Doch jemand zieht mich von ihr weg. Ein verschwitzter Mann, den ich nicht kenne, und seine mürrische Frau. Sie wollen mir sagen, wie sehr sie meinen Verlust bedauern. Der Mann legt mir die Hand auf die Schulter. Sie ist schwer und quetscht meinen Arm. »Wir haben Ihre Mutter in einer Vorstellung gesehen«, sagt er. »Diesen Abend haben wir nie vergessen, nicht wahr?«, fügt er an seine Frau gewandt hinzu, die nichts darauf erwidert. Nun, er hat es jedenfalls nie vergessen. Die Frau nickt mürrisch. »Sie hat auf der Bühne gestrahlt«, sagt der Mann. Seine Augen sind wässrig und gerötet. Irgendwo gibt es auf dieser Party also doch Alkohol, denke ich. »Wie ein Stern.« Der Mann lässt nicht locker. Und er werde nie vergessen, wie nett sie anschließend zu ihnen gewesen sei. So nett. So gütig und bescheiden. Keinerlei Allüren, trotz ihrer Schönheit und dem großen Talent. So geerdet. Ich kann mir vorstellen, wie sie Interesse an den beiden heuchelt. Wie sie die Bewunderung aus ihm heraussaugt wie das Mark aus den Kalbsknochen, die sie so gern mit Salz und Petersilie aß.

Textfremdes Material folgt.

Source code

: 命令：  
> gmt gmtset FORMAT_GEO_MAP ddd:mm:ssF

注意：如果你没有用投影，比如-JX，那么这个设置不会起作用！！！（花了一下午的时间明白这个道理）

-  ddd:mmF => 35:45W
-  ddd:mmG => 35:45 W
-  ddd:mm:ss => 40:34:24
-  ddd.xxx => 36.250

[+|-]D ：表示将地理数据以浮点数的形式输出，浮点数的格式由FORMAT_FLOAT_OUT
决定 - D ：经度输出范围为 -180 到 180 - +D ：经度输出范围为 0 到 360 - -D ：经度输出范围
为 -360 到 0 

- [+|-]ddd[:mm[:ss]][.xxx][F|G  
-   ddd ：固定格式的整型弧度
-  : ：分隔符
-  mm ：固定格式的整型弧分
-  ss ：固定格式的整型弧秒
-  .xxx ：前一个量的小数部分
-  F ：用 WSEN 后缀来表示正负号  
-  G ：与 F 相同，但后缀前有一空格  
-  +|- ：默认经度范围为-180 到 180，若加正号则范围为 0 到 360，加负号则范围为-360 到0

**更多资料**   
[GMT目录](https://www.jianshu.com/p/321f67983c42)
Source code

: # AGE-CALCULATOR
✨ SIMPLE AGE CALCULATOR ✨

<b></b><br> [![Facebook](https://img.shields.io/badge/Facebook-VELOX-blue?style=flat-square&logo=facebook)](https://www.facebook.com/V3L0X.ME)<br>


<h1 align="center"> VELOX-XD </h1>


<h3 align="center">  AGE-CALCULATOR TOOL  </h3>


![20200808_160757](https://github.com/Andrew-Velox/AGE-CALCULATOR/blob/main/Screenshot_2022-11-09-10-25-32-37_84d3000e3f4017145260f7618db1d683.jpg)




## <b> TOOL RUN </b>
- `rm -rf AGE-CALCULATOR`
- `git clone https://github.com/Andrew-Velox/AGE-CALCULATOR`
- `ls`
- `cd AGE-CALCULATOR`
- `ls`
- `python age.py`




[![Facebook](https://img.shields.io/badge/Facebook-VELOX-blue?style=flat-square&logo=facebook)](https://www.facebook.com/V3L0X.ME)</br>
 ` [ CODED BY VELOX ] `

Ich möchte ihnen am liebsten ins Gesicht lachen. Meine Mutter – geerdet? Und dann denke ich daran, was jetzt aus ihr geworden ist. Bald wird sie wirklich für immer geerdet sein. Plötzlich bleibt mir wieder die Luft weg. »Entschuldigen Sie«, sage ich und schiebe mich an ihnen vorbei.

Doch die Frau in Rot ist verschwunden. Wo sie gestanden hat, ist jetzt nur ein leerer Fleck. Ich starre auf die Rosensträucher auf der anderen Seite des Geländers. Ihr Rot strahlt so intensiv, dass es mir in den Augen wehtut. Die Blütenblätter zittern in der blauen Brise. Leuchten so lebendig.

2

Im rosa Hotel am Meer gibt es eine Bar direkt am Wasser. Keine Ahnung, warum ich hier bin. Leisten kann ich mir den Laden ganz bestimmt nicht. Und dem Tonfall des Anwalts am Telefon nach zu urteilen, wird sich daran auch nichts ändern. Wir besprechen alles morgen früh, antwortete Chaz, als ich wissen wollte, wie schlimm es stand. Bitte sag es mir, bat ich. Morgen, erwiderte er. Ich wohne in diesem Hotel, seit ich gelandet bin. Natürlich habe ich Angst vor der Rechnung, aber noch mehr Angst habe ich davor, allein in Mutters Apartment zu sein. Morgen werde ich mich dem stellen müssen und die Wohnung auflösen. Aber nicht jetzt. Noch nicht.

»Einen Tisch für eine Person, bitte«, sage ich an der Bar zum Kellner. Wenn ich schon untergehe, dann wenigstens mit Stil. Das hätte dir gefallen, Mutter, nicht wahr?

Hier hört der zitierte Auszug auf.